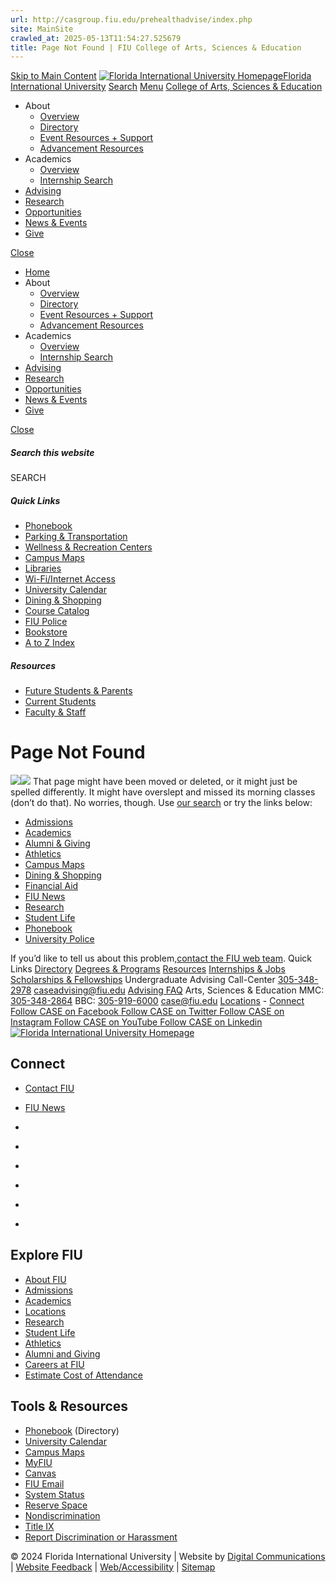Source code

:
 ```yaml
---
url: http://casgroup.fiu.edu/prehealthadvise/index.php
site: MainSite
crawled_at: 2025-05-13T11:54:27.525679
title: Page Not Found | FIU College of Arts, Sciences & Education
---
```


[Skip to Main Content](https://casgroup.fiu.edu/prehealthadvise/index.php#main-content)
[![Florida International University Homepage](https://digicdn.fiu.edu/core/_assets/images/logo-top.svg)Florida International University](https://www.fiu.edu/)
[Search](https://casgroup.fiu.edu/prehealthadvise/index.php)
[Menu](https://casgroup.fiu.edu/prehealthadvise/index.php)
[College of Arts, Sciences & Education](https://casgroup.fiu.edu/index.html)
  * About
    * [Overview](https://casgroup.fiu.edu/about/index.html)
    * [Directory](https://casgroup.fiu.edu/about/directory/index.html)
    * [Event Resources + Support](https://casgroup.fiu.edu/about/event-resources-support/index.html)
    * [Advancement Resources](https://casgroup.fiu.edu/about/advancement-resources/index.html)
  * Academics
    * [Overview](https://casgroup.fiu.edu/academics/index.html)
    * [Internship Search](https://casgroup.fiu.edu/academics/internship-search/index.html)
  * [Advising](https://casgroup.fiu.edu/advising/index.html)
  * [Research](https://casgroup.fiu.edu/research/index.html)
  * [Opportunities](https://casgroup.fiu.edu/opportunities/index.html)
  * [News & Events](https://casgroup.fiu.edu/news-events/index.html)
  * [Give](https://casgroup.fiu.edu/give/index.html)


[Close](https://casgroup.fiu.edu/prehealthadvise/index.php)
  * [Home](https://casgroup.fiu.edu/index.html)
  * About
    * [Overview](https://casgroup.fiu.edu/about/index.html)
    * [Directory](https://casgroup.fiu.edu/about/directory/index.html)
    * [Event Resources + Support](https://casgroup.fiu.edu/about/event-resources-support/index.html)
    * [Advancement Resources](https://casgroup.fiu.edu/about/advancement-resources/index.html)
  * Academics
    * [Overview](https://casgroup.fiu.edu/academics/index.html)
    * [Internship Search](https://casgroup.fiu.edu/academics/internship-search/index.html)
  * [Advising](https://casgroup.fiu.edu/advising/index.html)
  * [Research](https://casgroup.fiu.edu/research/index.html)
  * [Opportunities](https://casgroup.fiu.edu/opportunities/index.html)
  * [News & Events](https://casgroup.fiu.edu/news-events/index.html)
  * [Give](https://casgroup.fiu.edu/give/index.html)


[ Close ](https://casgroup.fiu.edu/prehealthadvise/index.php)
##### Search this website
SEARCH
##### Quick Links
  * [ Phonebook](https://phonebook.fiu.edu)
  * [ Parking & Transportation](https://parking.fiu.edu/)
  * [ Wellness & Recreation Centers](https://dasa.fiu.edu/all-departments/wellness-recreation-centers/)
  * [ Campus Maps](http://campusmaps.fiu.edu/)
  * [ Libraries](https://library.fiu.edu/)
  * [ Wi-Fi/Internet Access](https://network.fiu.edu/)
  * [ University Calendar](https://calendar.fiu.edu/)
  * [ Dining & Shopping](https://shop.fiu.edu/)
  * [ Course Catalog](https://catalog.fiu.edu/)
  * [ FIU Police](https://police.fiu.edu/)
  * [ Bookstore](https://shop.fiu.edu/retail/barnes-noble/course-materials/)
  * [ A to Z Index](https://www.fiu.edu/atoz/index.html)


##### Resources
  * [ Future Students & Parents](https://www.fiu.edu/information-for/future-students-parents.html)
  * [ Current Students](https://www.fiu.edu/information-for/current-students.html)
  * [ Faculty & Staff](https://www.fiu.edu/information-for/faculty-staff.html)


# Page Not Found
![](https://digicdn.fiu.edu/core/_assets/images/roary-runner/default_100_percent/100-offline-sprite.png)![](https://digicdn.fiu.edu/core/_assets/images/roary-runner/default_200_percent/200-offline-sprite.png)
That page might have been moved or deleted, or it might just be spelled differently. It might have overslept and missed its morning classes (don’t do that).
No worries, though. Use [our search](https://casgroup.fiu.edu/prehealthadvise/index.php) or try the links below:
  * [Admissions](https://www.fiu.edu/admissions/index.html)
  * [Academics](https://www.fiu.edu/academics/index.html)
  * [Alumni & Giving](https://www.fiu.edu/alumni-and-giving/index.html)
  * [Athletics](https://www.fiu.edu/athletics/index.html)
  * [Campus Maps](http://campusmaps.fiu.edu/)
  * [Dining & Shopping](https://shop.fiu.edu)
  * [Financial Aid](https://onestop.fiu.edu/financial-aid/)
  * [FIU News](https://news.fiu.edu/)
  * [Research](https://www.fiu.edu/research/index.html)
  * [Student Life](https://www.fiu.edu/student-life/index.html)
  * [Phonebook](https://phonebook.fiu.edu)
  * [University Police](https://police.fiu.edu/)


If you’d like to tell us about this problem,[contact the FIU web team](https://webforms.fiu.edu/view.php?id=370774).
Quick Links
[Directory](https://casgroup.fiu.edu/about/directory/index.html) [Degrees & Programs](https://casgroup.fiu.edu/academics/degrees-programs/index.html) [Resources](https://casgroup.fiu.edu/about/resources/index.html) [Internships & Jobs](https://casgroup.fiu.edu/opportunities/internships-jobs/index.html) [Scholarships & Fellowships](https://casgroup.fiu.edu/opportunities/scholarships-fellowships/index.html)
Undergraduate Advising
Call-Center [305-348-2978](tel:305-348-2978) caseadvising@fiu.edu [Advising FAQ](https://casgroup.fiu.edu/advising/frequently-asked-questions/index.html)
Arts, Sciences & Education
MMC: [305-348-2864](tel:305-348-2864) BBC: [305-919-6000](tel:305-919-6000) case@fiu.edu [Locations](https://casgroup.fiu.edu/about/locations/index.html "CASE Locations") - [Connect](https://casgroup.fiu.edu/about/connect/index.html)
[ Follow CASE on Facebook ](https://www.facebook.com/FIUCASE "Follow CASE on Facebook") [ Follow CASE on Twitter ](https://twitter.com/FIUCASE "Follow CASE on Twitter") [ Follow CASE on Instagram ](https://www.instagram.com/fiucase/ "Follow CASE on Instagram") [ Follow CASE on YouTube ](https://www.youtube.com/channel/UCqVpjyjP6PQ7NmgF0imaotQ "Follow CASE on YouTube") [ Follow CASE on Linkedin ](https://www.linkedin.com/school/fiucase/ "Follow CASE on Linkedin")
[ ![Florida International University Homepage](https://digicdn.fiu.edu/core/_assets/images/footer-logo.svg) ](https://www.fiu.edu/)
## Connect
  * [Contact FIU](https://www.fiu.edu/about/contact-us/index.html)
  * [FIU News](https://news.fiu.edu/)


  * [](https://www.instagram.com/fiuinstagram/)
  * [](https://www.linkedin.com/school/florida-international-university/)
  * [](https://www.facebook.com/floridainternational)
  * [](https://twitter.com/fiu)
  * [](https://www.youtube.com/user/FloridaInternational)
  * [](https://flickr.com/photos/fiu)


## Explore FIU
  * [About FIU](https://www.fiu.edu/about/index.html)
  * [Admissions](https://www.fiu.edu/admissions/index.html)
  * [Academics](https://www.fiu.edu/academics/index.html)
  * [Locations](https://www.fiu.edu/locations/index.html)
  * [Research](https://www.fiu.edu/research/index.html)
  * [Student Life](https://www.fiu.edu/student-life/index.html)
  * [Athletics](https://www.fiu.edu/athletics/index.html)
  * [Alumni and Giving](https://www.fiu.edu/alumni-and-giving/index.html)
  * [Careers at FIU](https://hr.fiu.edu/careers/)
  * [Estimate Cost of Attendance](https://onestop.fiu.edu/finances/estimate-your-costs/)


## Tools & Resources
  * [Phonebook](https://phonebook.fiu.edu) (Directory)
  * [University Calendar](https://calendar.fiu.edu/)
  * [Campus Maps](https://campusmaps.fiu.edu/)
  * [MyFIU](https://my.fiu.edu/)
  * [Canvas](https://canvas.fiu.edu)
  * [FIU Email](http://mail.fiu.edu/)
  * [System Status](https://fiu.service-now.com/sp?id=services_status)
  * [Reserve Space](https://reservespace.fiu.edu/make-reservation/)
  * [Nondiscrimination](https://ace.fiu.edu/civil-rights/harassment-and-discrimination/)
  * [Title IX](https://ace.fiu.edu/title-ix/)
  * [Report Discrimination or Harassment](https://report.fiu.edu/)


© 2024 Florida International University  | Website by [Digital Communications](https://stratcomm.fiu.edu/digital-print/websites/) | [Website Feedback](https://webforms.fiu.edu/view.php?id=370774&element_5=https://casgroup.fiu.edu/prehealthadvise/index.php) | [Web/Accessibility](https://accessibility.fiu.edu/) | [Sitemap](https://casgroup.fiu.edu/sitemap.html)
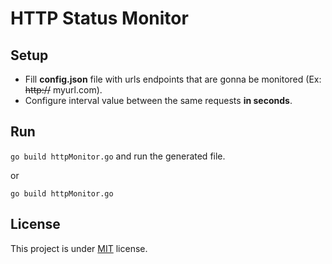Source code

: # HTTP Status Monitor

## Setup

* Fill **config.json** file with urls endpoints that are gonna be monitored (Ex: ~~http://~~ myurl.com).
* Configure interval value between the same requests **in seconds**.

## Run

```go build httpMonitor.go``` and run the generated file.

or

```go build httpMonitor.go```

## License

This project is under [MIT](./LICENSE) license.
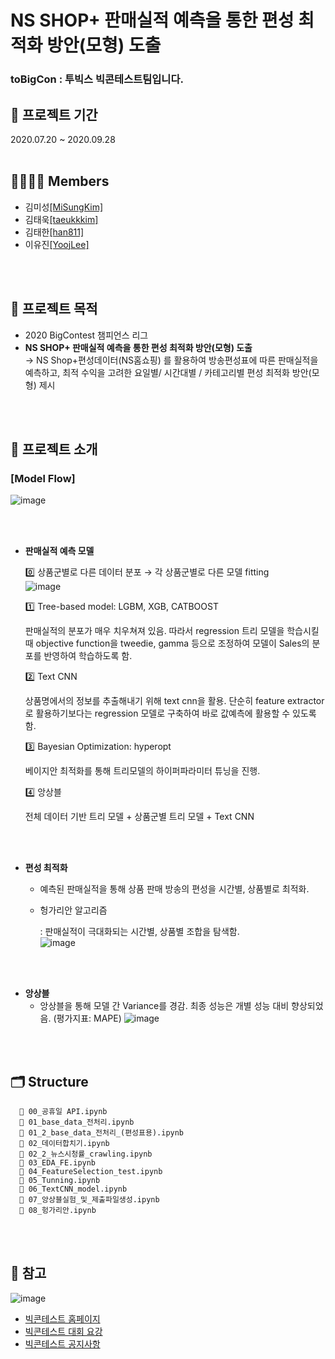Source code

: # NS SHOP+ 판매실적 예측을 통한 편성 최적화 방안(모형) 도출
### toBigCon : 투빅스 빅콘테스트팀입니다.



## 📅 프로젝트 기간
2020.07.20 ~ 2020.09.28
<br/>
<br/>
  

## 👨‍👨‍👧‍👧 Members
- 김미성[[MiSungKim]](https://github.com/MiSungKim)
- 김태욱[[taeukkkim]](https://github.com/taeukkkim)
- 김태한[[han811]](https://github.com/han811)
- 이유진[[YoojLee]](https://github.com/YoojLee)
<br/>
<br/>

## 🔎 프로젝트 목적
- 2020 BigContest 챔피언스 리그
- **NS SHOP+ 판매실적 예측을 통한 편성 최적화 방안(모형) 도출**    
  → NS Shop+편성데이터(NS홈쇼핑) 를 활용하여 방송편성표에 따른 판매실적을 예측하고, 
  최적 수익을 고려한 요일별/ 시간대별 / 카테고리별 편성 최적화 방안(모형) 제시
<br/>
<br/>

## 📝 프로젝트 소개
### [Model Flow]
![image](https://user-images.githubusercontent.com/28949182/110498327-90a8cd00-813a-11eb-9361-034553780b92.png)

<br/><br>
- **판매실적 예측 모델**

  0️⃣ 상품군별로 다른 데이터 분포 → 각 상품군별로 다른 모델 fitting     
![image](https://user-images.githubusercontent.com/28949182/110498510-bdf57b00-813a-11eb-9e4b-bf0495b7b903.png)

  1️⃣ Tree-based model: LGBM, XGB, CATBOOST

    판매실적의 분포가 매우 치우쳐져 있음. 따라서 regression 트리 모델을 학습시킬 때 objective function을 tweedie, gamma 등으로 조정하여 모델이 Sales의 분포를 반영하여 학습하도록 함.

  2️⃣ Text CNN

    상품명에서의 정보를 추출해내기 위해 text cnn을 활용. 단순히 feature extractor로 활용하기보다는 regression 모델로 구축하여 바로 값예측에 활용할 수 있도록 함. 

  3️⃣ Bayesian Optimization: hyperopt

    베이지안 최적화를 통해 트리모델의 하이퍼파라미터 튜닝을 진행. 

  4️⃣ 앙상블

    전체 데이터 기반 트리 모델 + 상품군별 트리 모델 + Text CNN

<br/><br>
- **편성 최적화**
  - 예측된 판매실적을 통해 상품 판매 방송의 편성을 시간별, 상품별로 최적화.

  - 헝가리안 알고리즘

    : 판매실적이 극대화되는 시간별, 상품별 조합을 탐색함.   
![image](https://user-images.githubusercontent.com/28949182/110498600-d1084b00-813a-11eb-80f7-ce18ac64c00d.png)

<br/><br>
- **앙상블**
  - 앙상블을 통해 모델 간 Variance를 경감. 최종 성능은 개별 성능 대비 향상되었음. 
    (평가지표: MAPE)
![image](https://user-images.githubusercontent.com/28949182/110498674-e1b8c100-813a-11eb-96e4-67a6128b59a5.png)
<br/>
<br/>


## **🗂 Structure**

```
  📁 00_공휴일 API.ipynb
  📁 01_base_data_전처리.ipynb
  📁 01_2_base_data_전처리_(편성표용).ipynb
  📁 02_데이터합치기.ipynb
  📁 02_2_뉴스시청률_crawling.ipynb
  📁 03_EDA_FE.ipynb
  📁 04_FeatureSelection_test.ipynb
  📁 05_Tunning.ipynb
  📁 06_TextCNN_model.ipynb
  📁 07_앙상블실험_및_제출파일생성.ipynb
  📁 08_헝가리안.ipynb
```
<br/>
<br/>

## 🙂 참고 
![image](https://user-images.githubusercontent.com/28949182/110491249-6eac4c00-8134-11eb-999e-8d28ba6bd6e8.png)
- [빅콘테스트 홈페이지](https://www.bigcontest.or.kr/index.php)
- [빅콘테스트 대회 요강](https://www.bigcontest.or.kr/points/content.php)
- [빅콘테스트 공지사항](https://www.bigcontest.or.kr/community/board.php?gubun=notice)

= YOUR OBJECTIVE =
Say how many lines in this material hold "title", and say nothing else.

= RESPONSE FOR THIS EXERCISE =
2